Ofcom imposed takedown duties on platforms hosting non-consensual intimate imagery, the first use of the clause against AI-generated content.
Platforms that fail to remove flagged content face enforcement under the act.
Sources: The Record
THE LEGAL SHIFT
Until recently, UK law required prosecutors to prove intent to cause distress before charging someone for sharing intimate imagery. The 2023 Online Safety Act flipped this — sharing non-consensual intimate images is now an offence regardless of motive, and creating them was criminalised in 2024.
WHAT NUDIFICATION APPS ACTUALLY DO
These tools use diffusion models fine-tuned on nude imagery to inpaint clothed photos. The underlying technology is identical to mainstream image generators — the difference is the training data and the removal of safety filters. A single app can process thousands of images per day at near-zero marginal cost.
WHY OFCOM AND NOT THE POLICE
Criminal prosecution targets the perpetrator, one case at a time. Ofcom's duty-of-care regime targets the platform — forcing it to build systems that detect and remove content at scale. The theory: you cannot arrest your way out of a problem that produces millions of images; you have to make hosting them uneconomic.
THE EXTRATERRITORIAL REACH
The Online Safety Act binds any platform with UK users, regardless of where it is incorporated. This mirrors the EU's Digital Services Act and the GDPR — Brussels and London have converged on the principle that jurisdiction follows the user, not the server.
THE VICTIMS
Studies of deepfake imagery consistently find that the overwhelming majority — roughly 95% or more — depicts women, with a disproportionate share targeting schoolgirls and public figures.

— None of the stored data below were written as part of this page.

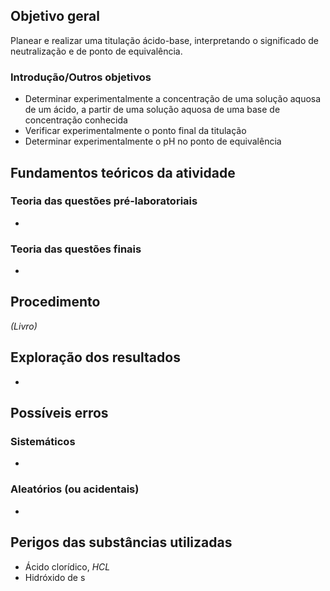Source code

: ## Objetivo geral
Planear e realizar uma titulação ácido-base, interpretando o significado de neutralização e de ponto de equivalência.
### Introdução/Outros objetivos
- Determinar experimentalmente a concentração de uma solução aquosa de um ácido, a partir de uma solução aquosa de uma base de concentração conhecida
- Verificar experimentalmente o ponto final da titulação
- Determinar experimentalmente o pH no ponto de equivalência

## Fundamentos teóricos da atividade

### Teoria das questões pré-laboratoriais
- 
### Teoria das questões finais
- 
## Procedimento
*(Livro)*
## Exploração dos resultados
- 
## Possíveis erros
### Sistemáticos
- 
### Aleatórios (ou acidentais)
- 

## Perigos das substâncias utilizadas
- Ácido clorídico, $HCL$
- Hidróxido de s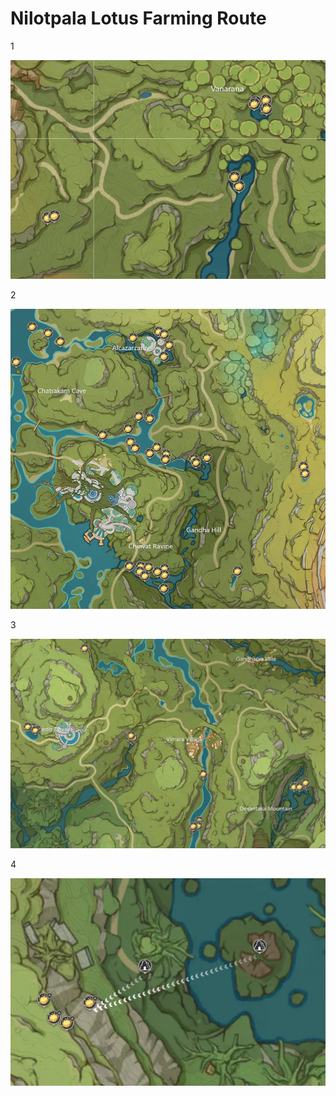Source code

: # Nilotpala Lotus Farming Route

1

![nilotpala-route-1](./nilotpala-1.png)

2

![nilotpala-route-2](./nilotpala-2.png)

3

![nilotpala-route-3](./nilotpala-3.png)

4

![nilotpala-route-4](./nilotpala-4.png)
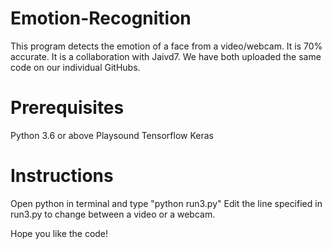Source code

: # Emotion-Recognition
This program detects the emotion of a face from a video/webcam. It is 70% accurate. It is a collaboration with Jaivd7. We have both uploaded the same code on our individual GitHubs.

# Prerequisites
Python 3.6 or above
Playsound
Tensorflow
Keras
# Instructions
Open python in terminal and type "python run3.py" Edit the line specified in run3.py to change between a video or a webcam.

Hope you like the code!
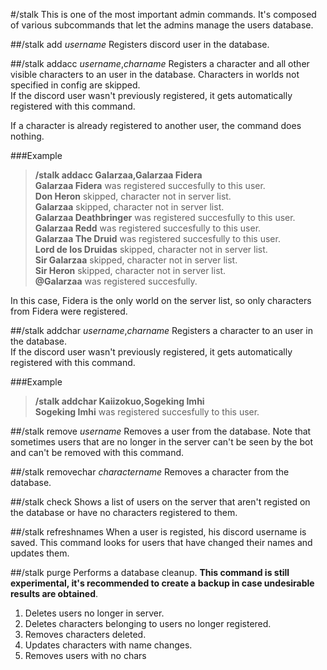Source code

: #/stalk
This is one of the most important admin commands. It's composed of various subcommands that let the admins manage the users database.

##/stalk add *username*
Registers discord user in the database.

##/stalk addacc *username*,*charname*
Registers a character and all other visible characters to an user in the database. Characters in worlds not specified in config are skipped.  
If the discord user wasn't previously registered, it gets automatically registered with this command.

If a character is already registered to another user, the command does nothing.

###Example
>**/stalk addacc Galarzaa,Galarzaa Fidera**  
>**Galarzaa Fidera** was registered succesfully to this user.  
>**Don Heron** skipped, character not in server list.  
>**Galarzaa** skipped, character not in server list.  
>**Galarzaa Deathbringer** was registered succesfully to this user.  
>**Galarzaa Redd** was registered succesfully to this user.  
>**Galarzaa The Druid** was registered succesfully to this user.  
>**Lord de los Druidas** skipped, character not in server list.  
>**Sir Galarzaa** skipped, character not in server list.  
>**Sir Heron** skipped, character not in server list.  
>**@Galarzaa** was registered succesfully.

In this case, Fidera is the only world on the server list, so only characters from Fidera were registered.

##/stalk addchar *username*,*charname*
Registers a character to an user in the database.  
If the discord user wasn't previously registered, it gets automatically registered with this command.

###Example
>**/stalk addchar Kaiizokuo,Sogeking Imhi**  
>**Sogeking Imhi** was registered succesfully to this user.

##/stalk remove *username*
Removes a user from the database. Note that sometimes users that are no longer in the server can't be seen by the bot and can't be removed with this command.

##/stalk removechar *charactername*
Removes a character from the database.

##/stalk check
Shows a list of users on the server that aren't registed on the database or have no characters registered to them.

##/stalk refreshnames
When a user is registed, his discord username is saved. This command looks for users that have changed their names and updates them.

##/stalk purge
Performs a database cleanup. **This command is still experimental, it's recommended to create a backup in case undesirable results are obtained**.

1. Deletes users no longer in server.
2. Deletes characters belonging to users no longer registered.
3. Removes characters deleted.
4. Updates characters with name changes.
5. Removes users with no chars
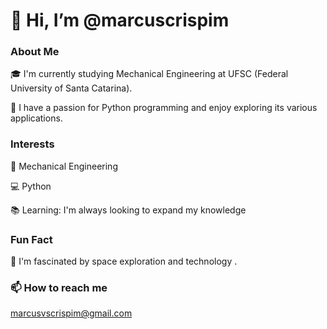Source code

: # 👋 Hi, I’m @marcuscrispim

### About Me

🎓 I'm currently studying Mechanical Engineering at UFSC (Federal University of Santa Catarina).

🐍 I have a passion for Python programming and enjoy exploring its various applications.

### Interests

🔧 Mechanical Engineering

💻 Python

📚 Learning: I'm always looking to expand my knowledge


### Fun Fact

🌌 I'm fascinated by space exploration and technology .



### 📫 How to reach me 
marcusvscrispim@gmail.com


<!---
marcuscrispim/marcuscrispim is a ✨ special ✨ repository because its `README.md` (this file) appears on your GitHub profile.
You can click the Preview link to take a look at your changes.
--->
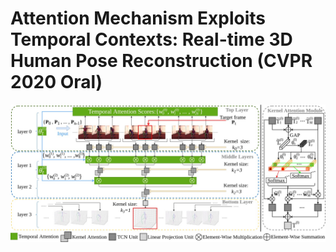 # Attention Mechanism Exploits Temporal Contexts: Real-time 3D Human Pose Reconstruction (CVPR 2020 Oral)
![network](Figures/structure.jpg)
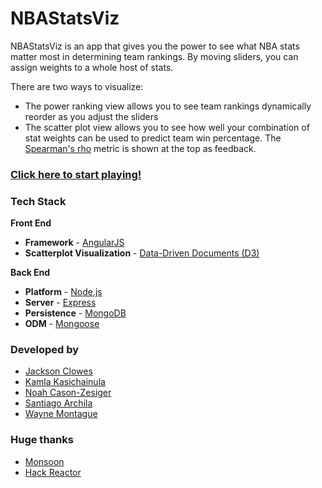NBAStatsViz
=========

NBAStatsViz is an app that gives you the power to see what NBA stats matter most in determining team rankings.
By moving sliders, you can assign weights to a whole host of stats.  

There are two ways to visualize:
* The power ranking view allows you to see team rankings dynamically reorder as you adjust the sliders
* The scatter plot view allows you to see how well your combination of stat weights can be used to predict team win percentage.  The [Spearman's rho](http://en.wikipedia.org/wiki/Spearman's_rank_correlation_coefficient) metric is shown at the top as feedback.

### [Click here to start playing!](http://www.moneyballer.us/ "MoneyBaller")


### Tech Stack
<strong>Front End</strong>
* <strong>Framework</strong> - [AngularJS](http://www.angularjs.org/)
* <strong>Scatterplot Visualization</strong> - [Data-Driven Documents (D3)](http://www.d3js.org/)

<strong>Back End</strong>
* <strong>Platform</strong> - [Node.js](http://www.nodejs.org/)
* <strong>Server</strong> - [Express](http://www.expressjs.com/‎)
* <strong>Persistence</strong> - [MongoDB](http://www.mongodb.org/)
* <strong>ODM</strong> - [Mongoose](http://www.mongoosejs.com/)

### Developed by
* [Jackson Clowes](https://github.com/turingtesties)
* [Kamla Kasichainula](https://github.com/kamalama)
* [Noah Cason-Zesiger](https://github.com/noahjcz)
* [Santiago Archila](https://github.com/sarchila)
* [Wayne Montague](https://github.com/stateoflux)

### Huge thanks
* [Monsoon](http://www.monsoonco.com/)
* [Hack Reactor](http://www.hackreactor.com/)
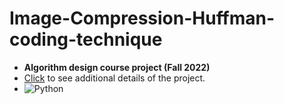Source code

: # Image-Compression-Huffman-coding-technique
- **Algorithm design course project (Fall 2022)**
- [Click](https://github.com/matinmonshizadeh/Image-Compression-Huffman-coding-technique/blob/main/AlgorithmDesignProject.pdf)  to see additional details of the project.
- ![Python](https://img.shields.io/badge/Python-FFD43B?style=for-the-badge&logo=python&logoColor=306998)
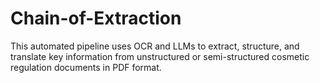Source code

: # Chain-of-Extraction
This automated pipeline uses OCR and LLMs to extract, structure, and translate key information from unstructured or semi-structured cosmetic regulation documents in PDF format.
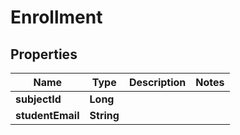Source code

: 

# Enrollment

## Properties

Name | Type | Description | Notes
------------ | ------------- | ------------- | -------------
**subjectId** | **Long** |  | 
**studentEmail** | **String** |  | 



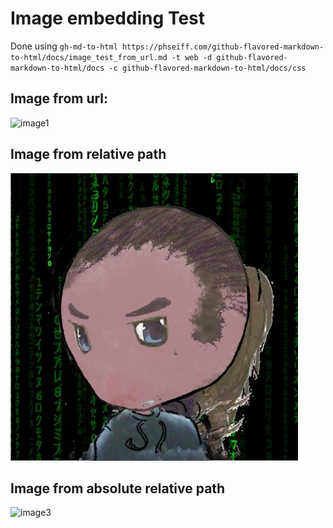 # Image embedding Test

Done using
`gh-md-to-html https://phseiff.com/github-flavored-markdown-to-html/docs/image_test_from_url.md -t web -d github-flavored-markdown-to-html/docs -c github-flavored-markdown-to-html/docs/css`

## Image from url:

![image1](https://avatars2.githubusercontent.com/u/31518703?s=460&u=b4331e6be145f39b7e48dc39e9b16d7e581e98b3&v=4)

## Image from relative path

![image2](image_test_from_file.jpeg)

## Image from absolute relative path

![image3](/github-flavored-markdown-to-html/docs/image_test_from_file.jpeg)

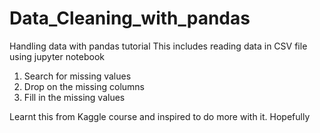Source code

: # Data_Cleaning_with_pandas
Handling data with pandas tutorial
This includes reading data in CSV file using jupyter notebook
1. Search for missing values
2. Drop on the missing columns
3. Fill in the missing values

Learnt this from Kaggle course and inspired to do more with it. Hopefully

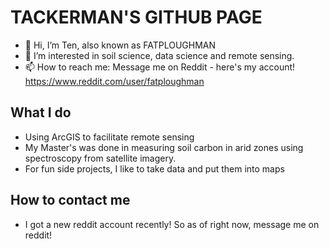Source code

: # TACKERMAN'S GITHUB PAGE

- 👋 Hi, I’m Ten, also known as FATPLOUGHMAN
- 👀 I’m interested in soil science, data science and remote sensing.
- 📫 How to reach me: Message me on Reddit - here's my account! https://www.reddit.com/user/fatploughman

## What I do
- Using ArcGIS to facilitate remote sensing
- My Master's was done in measuring soil carbon in arid zones using spectroscopy from satellite imagery.
- For fun side projects, I like to take data and put them into maps

## How to contact me
- I got a new reddit account recently! So as of right now, message me on reddit!

<!---
FATPLOUGHMAN/FATPLOUGHMAN is a ✨ special ✨ repository because its `README.md` (this file) appears on your GitHub profile.
You can click the Preview link to take a look at your changes.
--->
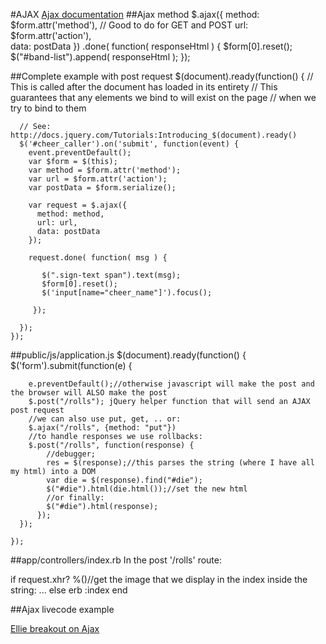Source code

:#AJAX
[Ajax documentation](http://api.jquery.com/jquery.ajax/)
##Ajax method
     $.ajax({
       method: $form.attr('method'), // Good to do for GET and POST
       url: $form.attr('action'),  
       data: postData
     })
     .done( function( responseHtml ) {
       $form[0].reset();
       $("#band-list").append( responseHtml );
     });

##Complete example with post request
    $(document).ready(function() {
      // This is called after the document has loaded in its entirety
      // This guarantees that any elements we bind to will exist on the page
      // when we try to bind to them

      // See: http://docs.jquery.com/Tutorials:Introducing_$(document).ready()
      $('#cheer_caller').on('submit', function(event) {
        event.preventDefault();
        var $form = $(this);
        var method = $form.attr('method');
        var url = $form.attr('action');
        var postData = $form.serialize();

        var request = $.ajax({
          method: method,
          url: url,
          data: postData
        });

        request.done( function( msg ) {

           $(".sign-text span").text(msg);
           $form[0].reset();
           $('input[name="cheer_name"]').focus();

         });

      });
    });
##public/js/application.js
    $(document).ready(function() {
      $('form').submit(function(e) {
        
        e.preventDefault();//otherwise javascript will make the post and the browser will ALSO make the post
        $.post("/rolls"); jQuery helper function that will send an AJAX post request
        //we can also use put, get, .. or:
        $.ajax("/rolls", {method: "put"}) 
        //to handle responses we use rollbacks:
        $.post("/rolls", function(response) {
            //debugger;
            res = $(response);//this parses the string (where I have all my html) into a DOM
            var die = $(response).find("#die");
            $("#die").html(die.html());//set the new html
            //or finally:
            $("#die").html(response);
          });
      });

    });

##app/controllers/index.rb
In the post '/rolls' route:

if request.xhr?
  %()//get the image that we display in the index inside the string: <img src="">...
else
  erb :index
end

##Ajax livecode example

[Ellie breakout on Ajax](https://github.com/chi-red-pandas-2016/sinatra-skeleton-mvc-challenge/compare/example...chi-red-pandas-2016:ellie-ajax-jquery-livecode)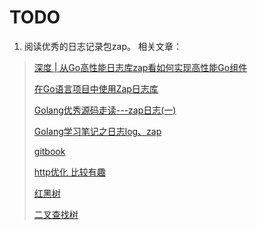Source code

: # TODO
1. 阅读优秀的日志记录包zap。
相关文章：
> [深度 | 从Go高性能日志库zap看如何实现高性能Go组件](https://studygolang.com/articles/14220)
>
> [在Go语言项目中使用Zap日志库](https://zhuanlan.zhihu.com/p/88856378)
>
> [Golang优秀源码走读---zap日志(一)](https://zhuanlan.zhihu.com/p/74489542)
>
> [Golang学习笔记之日志log、zap](https://cloud.tencent.com/developer/article/1380182)
> 
> [gitbook](https://legacy.gitbook.com/@yeasy)
> 
> [http优化 比较有趣](https://www.cnblogs.com/thinkeridea/p/10324806.html)
>
> [红黑树](https://blog.csdn.net/eson_15/article/details/51144079)
>
>[二叉查找树](https://www.cnblogs.com/gaochundong/p/binary_search_tree.html)


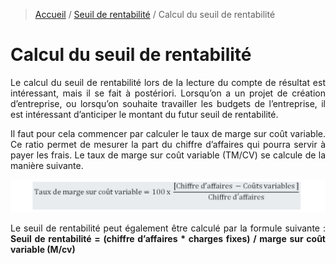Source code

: > [Accueil](../index) / [Seuil de rentabilité](./index) / Calcul du seuil de rentabilité

# Calcul du seuil de rentabilité

<div style='text-align: justify;'>
Le calcul du seuil de rentabilité lors de la lecture du compte de résultat est intéressant, mais il se fait à postériori. Lorsqu’on a un projet de création d’entreprise, ou lorsqu’on souhaite travailler les budgets de l’entreprise, il est intéressant d’anticiper le montant du futur seuil de rentabilité.

Il faut pour cela commencer par calculer le taux de marge sur coût variable. Ce ratio permet de mesurer la part du chiffre d’affaires qui pourra servir à payer les frais. Le taux de marge sur coût variable (TM/CV) se calcule de la manière suivante.
</div>

![calcul_tmcv](../../images/break_even/calcul_tmcv.jpg)

<div style='text-align: justify;'>
Le seuil de rentabilité peut également être calculé par la formule suivante :
<strong>Seuil de rentabilité = (chiffre d’affaires * charges fixes) / marge sur coût variable (M/cv)</strong></div>

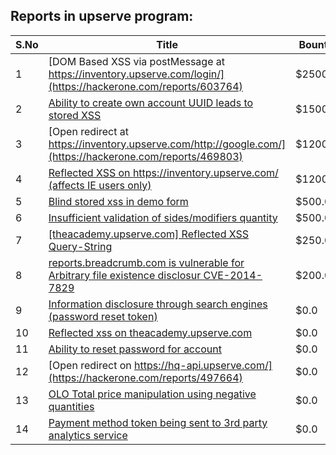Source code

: ## Reports in upserve program:
| S.No | Title | Bounty |
| ---- | ----- | ------ |
| 1 | [DOM Based XSS via postMessage at https://inventory.upserve.com/login/](https://hackerone.com/reports/603764) | $2500.0 |
| 2 | [Ability to create own account UUID leads to stored XSS](https://hackerone.com/reports/249131) | $1500.0 |
| 3 | [Open redirect at https://inventory.upserve.com/http://google.com/](https://hackerone.com/reports/469803) | $1200.0 |
| 4 | [Reflected XSS on https://inventory.upserve.com/ (affects IE users only)](https://hackerone.com/reports/469841) | $1200.0 |
| 5 | [Blind stored xss in demo form](https://hackerone.com/reports/324194) | $500.0 |
| 6 | [Insufficient validation of sides/modifiers quantity](https://hackerone.com/reports/361960) | $500.0 |
| 7 | [[theacademy.upserve.com] Reflected XSS Query-String](https://hackerone.com/reports/389592) | $250.0 |
| 8 | [reports.breadcrumb.com is vulnerable for Arbitrary file existence disclosur CVE-2014-7829 ](https://hackerone.com/reports/329218) | $200.0 |
| 9 | [Information disclosure through search engines (password reset token)](https://hackerone.com/reports/322988) | $0.0 |
| 10 | [Reflected xss on theacademy.upserve.com](https://hackerone.com/reports/415139) | $0.0 |
| 11 | [Ability to reset password for account](https://hackerone.com/reports/322985) | $0.0 |
| 12 | [Open redirect on https://hq-api.upserve.com/](https://hackerone.com/reports/497664) | $0.0 |
| 13 | [OLO Total price manipulation using negative quantities](https://hackerone.com/reports/364843) | $0.0 |
| 14 | [Payment method token being sent to 3rd party analytics service](https://hackerone.com/reports/637267) | $0.0 |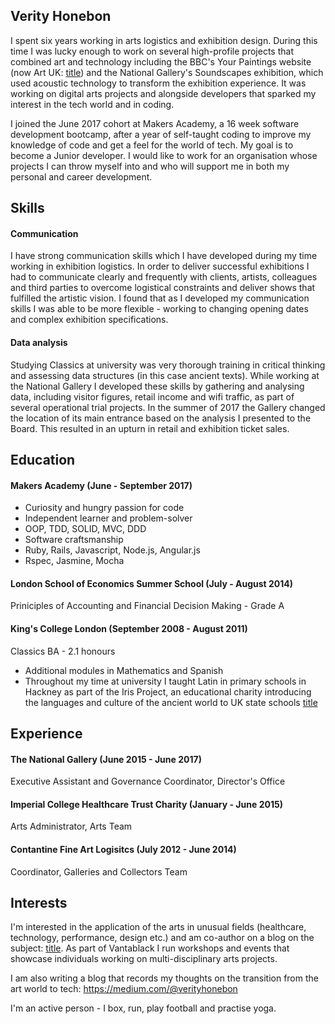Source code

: ## Verity Honebon

I spent six years working in arts logistics and exhibition design. During this time I was lucky enough to work on several high-profile projects that combined art and technology including the BBC's Your Paintings website (now Art UK: [title](https://artuk.org/discover/artworks/)) and the National Gallery's Soundscapes exhibition, which used acoustic technology to transform the exhibition experience.  It was working on digital arts projects and alongside developers that sparked my interest in the tech world and in coding.

I joined the June 2017 cohort at Makers Academy, a 16 week software development bootcamp, after a year of self-taught coding to improve my knowledge of code and get a feel for the world of tech.  My goal is to become a Junior developer.  I would like to work for an organisation whose projects I can throw myself into and who will support me in both my personal and career development.

## Skills

#### Communication

I have strong communication skills which I have developed during my time working in exhibition logistics.  In order to deliver successful exhibitions I had to communicate clearly and frequently with clients, artists, colleagues and third parties to overcome logistical constraints and deliver shows that fulfilled the artistic vision.  I found that as I developed my communication skills I was able to be more flexible - working to changing opening dates and complex exhibition specifications.  

#### Data analysis

Studying Classics at university was very thorough training in critical thinking and assessing data structures (in this case ancient texts).  While working at the National Gallery I developed these skills by gathering and analysing data, including visitor figures, retail income and wifi traffic, as part of several operational trial projects.  In the summer of 2017 the Gallery changed the location of its main entrance based on the analysis I presented to the Board.  This resulted in an upturn in retail and exhibition ticket sales.

## Education

#### Makers Academy (June - September 2017)

- Curiosity and hungry passion for code
- Independent learner and problem-solver
- OOP, TDD, SOLID, MVC, DDD
- Software craftsmanship
- Ruby, Rails, Javascript, Node.js, Angular.js
- Rspec, Jasmine, Mocha

#### London School of Economics Summer School (July - August 2014)
Priniciples of Accounting and Financial Decision Making - Grade A

#### King's College London (September 2008 - August 2011)
Classics BA - 2.1 honours

- Additional modules in Mathematics and Spanish
- Throughout my time at university I taught Latin in primary schools in Hackney as part of the Iris Project, an educational charity introducing the languages and culture of the ancient world to UK state schools [title](http://irisproject.org.uk)

## Experience

#### The National Gallery (June 2015 - June 2017)    
Executive Assistant and Governance Coordinator, Director's Office

#### Imperial College Healthcare Trust Charity (January - June 2015)   
Arts Administrator, Arts Team

#### Contantine Fine Art Logisitcs (July 2012 - June 2014)
Coordinator, Galleries and Collectors Team

## Interests

I'm interested in the application of the arts in unusual fields (healthcare, technology, performance, design etc.) and am co-author on a blog on the subject: [title](https://vantablackart.wordpress.com).  As part of Vantablack I run workshops and events that showcase individuals working on multi-disciplinary arts projects.

I am also writing a blog that records my thoughts on the transition from the art world to tech: https://medium.com/@verityhonebon

I'm an active person - I box, run, play football and practise yoga.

The Online Safety Act's gendered-harm clause was written specifically to name this asymmetry rather than treat it as incidental.
THE PRECEDENT
South Korea criminalised deepfake pornography in 2020 after the Nth Room scandal exposed industrial-scale exploitation rings on Telegram. Convictions followed but the platforms — Telegram in particular — proved nearly impossible to compel. The UK's approach learns from this: hold the accessible intermediaries (app stores, hosting providers, search engines) liable, not just the elusive source platforms.